Intervista a Ray Bradbury

Intervistatore
  • Il suo racconto più famoso, "Fahrenheit 451", è ancora attuale?
Bradbury
  • Più che mai. I libri vanno bruciati, la carta deve essere bandita.
  • I cittadini rispettosi della legge devono usare la televisione per istruirsi, informarsi e vivere serenamente.

Intervistatore

  • Lei sarà quindi contento dell'avvento di Internet: non serve più la carta per trasmettere le informazioni.
Bradbury
  • Naturalmente.
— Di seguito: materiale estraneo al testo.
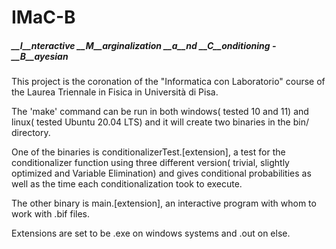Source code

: <h1>IMaC-B</h1>

<h5> __I__nteractive __M__arginalization __a__nd __C__onditioning - __B__ayesian </h5>

This project is the coronation of the "Informatica con Laboratorio" course of the Laurea Triennale in Fisica in Università di Pisa.

The 'make' command can be run in both windows( tested 10 and 11) and linux( tested Ubuntu 20.04 LTS) and it will create two binaries in the bin/ directory.

One of the binaries is conditionalizerTest.[extension], a test for the conditionalizer function using three different version( trivial, slightly optimized and Variable Elimination) and gives conditional probabilities as well as the time each conditionalization took to execute.

The other binary is main.[extension], an interactive program with whom to work with .bif files.

Extensions are set to be .exe on windows systems and .out on else.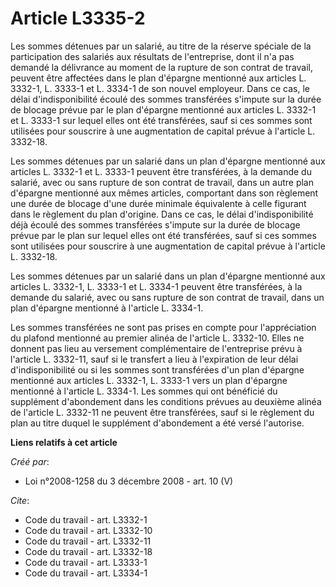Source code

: # Article L3335-2

Les sommes détenues par un salarié, au titre de la réserve spéciale de la participation des salariés aux résultats de
l'entreprise, dont il n'a pas demandé la délivrance au moment de la rupture de son contrat de travail, peuvent être affectées
dans le plan d'épargne mentionné aux articles L. 3332-1, L. 3333-1 et L. 3334-1 de son nouvel employeur. Dans ce cas, le
délai d'indisponibilité écoulé des sommes transférées s'impute sur la durée de blocage prévue par le plan d'épargne mentionné
aux articles L. 3332-1 et L. 3333-1 sur lequel elles ont été transférées, sauf si ces sommes sont utilisées pour souscrire à
une augmentation de capital prévue à l'article L. 3332-18. 

Les sommes détenues par un salarié dans un plan d'épargne mentionné aux articles L. 3332-1 et L. 3333-1 peuvent être
transférées, à la demande du salarié, avec ou sans rupture de son contrat de travail, dans un autre plan d'épargne mentionné
aux mêmes articles, comportant dans son règlement une durée de blocage d'une durée minimale équivalente à celle figurant dans
le règlement du plan d'origine. Dans ce cas, le délai d'indisponibilité déjà écoulé des sommes transférées s'impute sur la
durée de blocage prévue par le plan sur lequel elles ont été transférées, sauf si ces sommes sont utilisées pour souscrire à
une augmentation de capital prévue à l'article L. 3332-18. 

Les sommes détenues par un salarié dans un plan d'épargne mentionné aux articles L. 3332-1, L. 3333-1 et L. 3334-1 peuvent
être transférées, à la demande du salarié, avec ou sans rupture de son contrat de travail, dans un plan d'épargne mentionné à
l'article L. 3334-1. 

Les sommes transférées ne sont pas prises en compte pour l'appréciation du plafond mentionné au premier alinéa de l'article
L. 3332-10. Elles ne donnent pas lieu au versement complémentaire de l'entreprise prévu à l'article L. 3332-11, sauf si le
transfert a lieu à l'expiration de leur délai d'indisponibilité ou si les sommes sont transférées d'un plan d'épargne
mentionné aux articles L. 3332-1, L. 3333-1 vers un plan d'épargne mentionné à l'article L. 3334-1. Les sommes qui ont
bénéficié du supplément d'abondement dans les conditions prévues au deuxième alinéa de l'article L. 3332-11 ne peuvent être
transférées, sauf si le règlement du plan au titre duquel le supplément d'abondement a été versé l'autorise.

**Liens relatifs à cet article**

_Créé par_:

  - Loi n°2008-1258 du 3 décembre 2008 - art. 10 (V)

_Cite_:

  - Code du travail - art. L3332-1
  - Code du travail - art. L3332-10
  - Code du travail - art. L3332-11
  - Code du travail - art. L3332-18
  - Code du travail - art. L3333-1
  - Code du travail - art. L3334-1
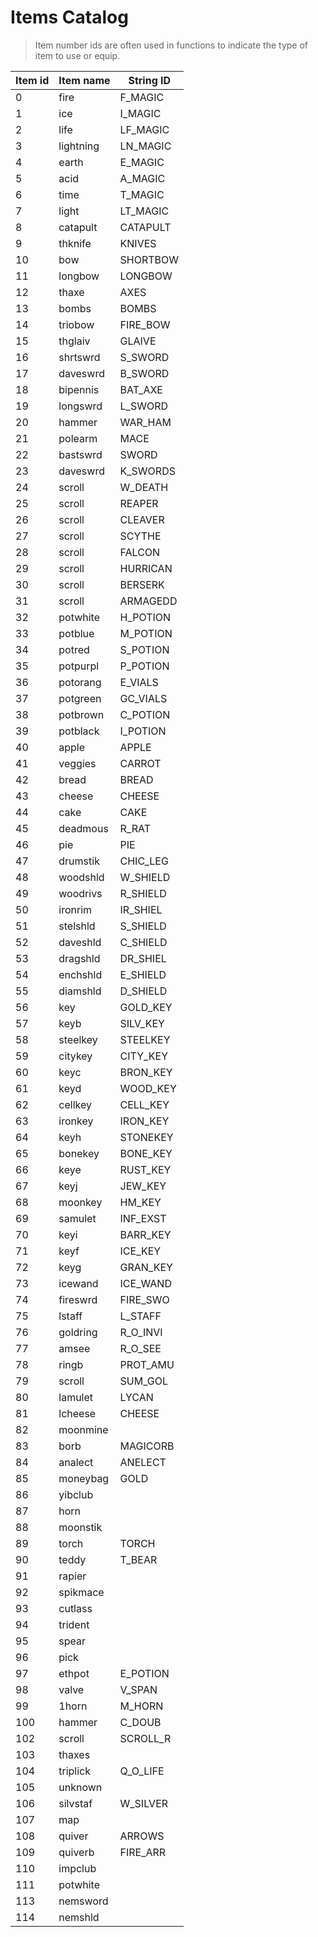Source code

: 
# Items Catalog



> Item number ids are often used in functions to indicate the type of item to use or equip.
 
 
 

| Item id  | Item name | String ID |
| --- | --------- | --------- |
|  0  |  fire  | F_MAGIC |
| 1 | ice | I_MAGIC |
| 2 | life | LF_MAGIC |
| 3 | lightning | LN_MAGIC |
| 4 | earth | E_MAGIC |
| 5 | acid | A_MAGIC |
| 6 | time | T_MAGIC |
| 7 | light | LT_MAGIC |
| 8 | catapult | CATAPULT |
| 9 | thknife | KNIVES |
| 10 | bow | SHORTBOW |
| 11 | longbow | LONGBOW |
| 12 | thaxe | AXES |
| 13 | bombs | BOMBS |
| 14 | triobow | FIRE_BOW |
| 15 | thglaiv | GLAIVE |
| 16 | shrtswrd | S_SWORD |
| 17 | daveswrd | B_SWORD |
| 18 | bipennis | BAT_AXE |
| 19 | longswrd | L_SWORD |
| 20 | hammer | WAR_HAM |
| 21 | polearm | MACE |
| 22 | bastswrd | SWORD |
| 23 | daveswrd | K_SWORDS |
| 24 | scroll | W_DEATH |
| 25 | scroll | REAPER |
| 26 | scroll | CLEAVER |
| 27 | scroll | SCYTHE |
| 28 | scroll | FALCON |
| 29 | scroll | HURRICAN |
| 30 | scroll | BERSERK |
| 31 | scroll | ARMAGEDD |
| 32 | potwhite | H_POTION |
| 33 | potblue | M_POTION |
| 34 | potred | S_POTION |
| 35 | potpurpl | P_POTION |
| 36 | potorang | E_VIALS |
| 37 | potgreen | GC_VIALS |
| 38 | potbrown | C_POTION |
| 39 | potblack | I_POTION |
| 40 | apple | APPLE |
| 41 | veggies | CARROT |
| 42 | bread | BREAD |
| 43 | cheese | CHEESE |
| 44 | cake | CAKE |
| 45 | deadmous | R_RAT |
| 46 | pie | PIE |
| 47 | drumstik | CHIC_LEG |
| 48 | woodshld | W_SHIELD |
| 49 | woodrivs | R_SHIELD |
| 50 | ironrim | IR_SHIEL |
| 51 | stelshld | S_SHIELD |
| 52 | daveshld | C_SHIELD |
| 53 | dragshld | DR_SHIEL |
| 54 | enchshld | E_SHIELD |
| 55 | diamshld | D_SHIELD |
| 56 | key | GOLD_KEY |
| 57 | keyb | SILV_KEY |
| 58 | steelkey | STEELKEY |
| 59 | citykey | CITY_KEY |
| 60 | keyc | BRON_KEY |
| 61 | keyd | WOOD_KEY |
| 62 | cellkey | CELL_KEY |
| 63 | ironkey | IRON_KEY |
| 64 | keyh | STONEKEY |
| 65 | bonekey | BONE_KEY |
| 66 | keye | RUST_KEY |
| 67 | keyj | JEW_KEY |
| 68 | moonkey | HM_KEY |
| 69 | samulet | INF_EXST |
| 70 | keyi | BARR_KEY |
| 71 | keyf | ICE_KEY |
| 72 | keyg | GRAN_KEY |
| 73 | icewand | ICE_WAND |
| 74 | fireswrd | FIRE_SWO |
| 75 | lstaff | L_STAFF |
| 76 | goldring | R_O_INVI |
| 77 | amsee | R_O_SEE |
| 78 | ringb | PROT_AMU |
| 79 | scroll | SUM_GOL |
| 80 | lamulet | LYCAN |
| 81 | lcheese | CHEESE |
| 82 | moonmine| |	
| 83 | borb | MAGICORB |
| 84 | analect | ANELECT |
| 85 | moneybag | GOLD |
| 86 | yibclub	||
| 87 | horn	||
| 88 | moonstik	||
| 89 | torch | TORCH |
| 90 | teddy | T_BEAR |
| 91 | rapier ||
| 92 | spikmace	||
| 93 | cutlass	||
| 94 | trident	||
| 95 | spear	||
| 96 | pick	 ||
| 97 | ethpot | E_POTION |
| 98 | valve | V_SPAN |
| 99 | 1horn | M_HORN |
| 100 | hammer | C_DOUB |
| 102 | scroll | SCROLL_R |
| 103 | thaxes ||
| 104 | triplick | Q_O_LIFE |
| 105 | unknown |  |
| 106 | silvstaf | W_SILVER |
| 107 | map  | |
| 108 | quiver | ARROWS |
| 109 | quiverb | FIRE_ARR |
| 110 | impclub	||
| 111 | potwhite ||
| 113 | nemsword ||
| 114 | nemshld	| |
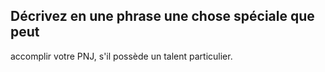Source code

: ## Décrivez en une phrase une chose spéciale que peut

accomplir votre PNJ, s'il possède un talent particulier.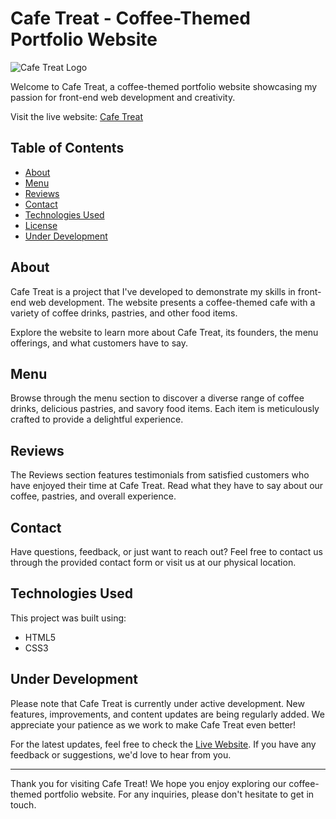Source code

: # Cafe Treat - Coffee-Themed Portfolio Website

![Cafe Treat Logo](/images/mobile.gif)

Welcome to Cafe Treat, a coffee-themed portfolio website showcasing my passion for front-end web development and creativity.

Visit the live website: [Cafe Treat](https://cafe-treat.vercel.app/)

## Table of Contents

- [About](#about)
- [Menu](#menu)
- [Reviews](#reviews)
- [Contact](#contact)
- [Technologies Used](#technologies-used)
- [License](#license)
- [Under Development](#under-development)

## About

Cafe Treat is a project that I've developed to demonstrate my skills in front-end web development. The website presents a coffee-themed cafe with a variety of coffee drinks, pastries, and other food items.

Explore the website to learn more about Cafe Treat, its founders, the menu offerings, and what customers have to say.

## Menu

Browse through the menu section to discover a diverse range of coffee drinks, delicious pastries, and savory food items. Each item is meticulously crafted to provide a delightful experience.

## Reviews

The Reviews section features testimonials from satisfied customers who have enjoyed their time at Cafe Treat. Read what they have to say about our coffee, pastries, and overall experience.

## Contact

Have questions, feedback, or just want to reach out? Feel free to contact us through the provided contact form or visit us at our physical location.

## Technologies Used

This project was built using:

- HTML5
- CSS3

## Under Development

Please note that Cafe Treat is currently under active development. New features, improvements, and content updates are being regularly added. We appreciate your patience as we work to make Cafe Treat even better!

For the latest updates, feel free to check the [Live Website](https://cafe-treat.vercel.app/). If you have any feedback or suggestions, we'd love to hear from you.

---

Thank you for visiting Cafe Treat! We hope you enjoy exploring our coffee-themed portfolio website. For any inquiries, please don't hesitate to get in touch.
E sarebbe d'accordo anche il mio amico Orwell.

Intervista a Isaac Asimov

Intervistatore
  • Uno dei suoi racconti più noti è "Nove volte sette", in cui il protagonista diventa famoso perché sa fare a mente operazioni come questa.
Asimov
  • Per questo scritto sono stato accusato di essere un irresponsabile.
  • Che male c'è se non sappiamo più quanto fa nove per sette?
  • Basta andare su Internet, c'è la calcolatrice e si trova la risposta pronta.

Intervistatore

  • Si dice che così si disabitua l'uomo ad usare il proprio cervello.
  • Educatori e psicologi dicono che i giovani non conoscono più la differenza tra la lingua parlata e quella scritta.
  • Recentemente un famoso pedagogista ha scritto che Internet ha pastorizzato tutto.
Asimov
  • Esagerazioni.
  • E poi perché questo tizio ce l'ha tanto con la pastorizzazione?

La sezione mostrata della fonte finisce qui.